@tri: You should tell people WHAT UNITS your query is in.

I just waded through this thread and a bunch of google search results and implemented a lookup where I am searching for things within a given radius. I coded it to do the full distance/radius calculation and comparison in MySQL *OR* to use the nifty idea from this thread of looking up a "sloppy rectangle" of results in MySQL and refining the results set in PHP... so I did a bit of testing:

My initial thought was that MySQL would be faster, but tests against a very small data set showed PHP to be a touch under twice as fast. Perhaps that will change drastically once I have a large dataset and a server under full load.

People's explanations here weren't too clear about constructing that rectangle, so here's something more concrete in PHP. Units used are miles, but you can change that easily enough by converting the 69.172 number to KM or whatever unit you want.

$sql = 'SELECT ... FROM items ... WHERE';

$distance_lookup_slop_miles = 5;

$delta_latitude = (($radius + $distance_lookup_slop_miles) / 69.172);

$lat1 = $latitude + $delta_latitude;

$lat2 = $latitude - $delta_latitude;

$delta_longitude = (($radius + $distance_lookup_slop_miles)
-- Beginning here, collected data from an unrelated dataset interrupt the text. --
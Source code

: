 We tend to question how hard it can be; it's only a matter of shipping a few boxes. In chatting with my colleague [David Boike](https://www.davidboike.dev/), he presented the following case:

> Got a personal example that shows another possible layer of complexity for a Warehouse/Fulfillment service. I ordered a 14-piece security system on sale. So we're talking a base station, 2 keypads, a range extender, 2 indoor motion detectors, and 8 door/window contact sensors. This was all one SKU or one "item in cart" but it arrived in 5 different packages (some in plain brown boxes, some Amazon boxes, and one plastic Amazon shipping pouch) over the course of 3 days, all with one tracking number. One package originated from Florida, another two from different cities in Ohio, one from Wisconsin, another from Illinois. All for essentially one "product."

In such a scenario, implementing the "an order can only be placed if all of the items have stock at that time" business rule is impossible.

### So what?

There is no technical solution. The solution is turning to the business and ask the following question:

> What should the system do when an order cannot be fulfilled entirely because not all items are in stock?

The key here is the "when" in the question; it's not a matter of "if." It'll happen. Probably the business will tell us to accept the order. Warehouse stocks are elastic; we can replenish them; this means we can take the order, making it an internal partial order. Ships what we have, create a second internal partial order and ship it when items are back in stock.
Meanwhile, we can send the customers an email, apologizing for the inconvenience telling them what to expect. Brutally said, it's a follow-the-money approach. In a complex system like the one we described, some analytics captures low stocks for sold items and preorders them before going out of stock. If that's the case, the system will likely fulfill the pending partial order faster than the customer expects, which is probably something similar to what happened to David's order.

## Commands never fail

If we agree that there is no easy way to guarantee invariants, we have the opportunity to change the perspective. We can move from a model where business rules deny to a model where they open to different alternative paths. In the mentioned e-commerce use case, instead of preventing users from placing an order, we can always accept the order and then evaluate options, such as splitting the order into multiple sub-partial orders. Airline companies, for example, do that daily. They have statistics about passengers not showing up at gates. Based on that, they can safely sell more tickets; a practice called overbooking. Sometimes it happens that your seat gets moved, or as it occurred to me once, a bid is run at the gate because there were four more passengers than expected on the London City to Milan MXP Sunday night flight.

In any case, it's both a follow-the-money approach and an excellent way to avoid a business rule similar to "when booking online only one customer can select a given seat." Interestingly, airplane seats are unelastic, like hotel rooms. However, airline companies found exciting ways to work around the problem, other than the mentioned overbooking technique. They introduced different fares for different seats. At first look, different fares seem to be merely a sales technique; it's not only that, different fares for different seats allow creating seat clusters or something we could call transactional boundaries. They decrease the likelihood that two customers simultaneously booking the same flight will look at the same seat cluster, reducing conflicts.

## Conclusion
/ (cos($latitude) * 69.172));

$long1 = $longitude + $delta_longitude;

$long2 = $longitude - $delta_longitude;

$sql .= ' AND items.latitude <= ' . $lat1

. ' AND items.latitude >= ' . $lat2

. ' AND items.longitude <= ' . $long1

. ' AND items.longitude >= ' . $long2;

I also had to implemenet a SORT based on distance, which is independent of whether or not the lookup is based on distance. That means that unless I wanted to pull ALL rows out and then re-order them by distance (where distance is possibly NOT the first row in the ORDER BY clause - what a PHP nightmare THAT would be), then I have to include some of the distance math in the SQL. What I did for that was to simply trim down the math so that the "distance" it calculates is NOT the final real distance, but is just enough such that the sort will work. That looks something like this, again in PHP:

$sql = 'SELECT ... '

. ' ((items.latitude - ' . $latitude . ') * (items.latitude - '

. $latitude . ') + cos(items.latitude / 57.29578) * cos('

. $latitude . ' / 57.29578) * (items.longitude - '

. $longitude . ') * (items.longitude - ' . $longitude

. ')) as distance '

. ' FROM items ...'

. ' ORDER BY ..., distance, ...';

Just be careful not to use that "distance" number for anything but sorting. The full actual distance would look more like the following (this is what I used to compare the SQL and PHP-based lookups). As I said, it is slower than PHP under light load, but the resulting values are actually pretty accurate (again, in miles):

$sql = 'SELECT ... '

. ' (3958 * 3.1415926 * sqrt((items.latitude - ' . $latitude

. ') * (items.latitude - ' . $latitude

. ') + cos(items.latitude / 57.29578) * cos('

. $latitude . ' / 57.29578) * (items.longitude - '

. $longitude . ') * (items.longitude - ' . $longitude

. ')) / 180) as distance '

. ' FROM items ...'

. ' WHERE ...'

. ' HAVING distance <= ' . $radius;

Note here that you CANNOT use "distance" in the WHERE clause because column aliases are not allowed in the WHERE clause (see the manual). Thus, the HAVING clause.

Oh, and you should be asking me what calculation method I used in PHP, because that is important to know when you are making comparisons. I wrote a library that allows me to switch between Great Circle, Haversine, and Vincenty. I also added the ability to include a more accurate radial calculation that I found here:

http://wantingseed.com/sprout/2003/06/10/distance-between-two-points-on-earth/
Using that more accurate mean radius in the Great Circle or Haversine formulas got me results that were really darn close to the Vincenty results, but still noticably faster (OK, even thousands of nanoseconds is not noticable to a human...). So I settled on a fast but reasonably accurate (by using the better radial value) Great Circle calculation.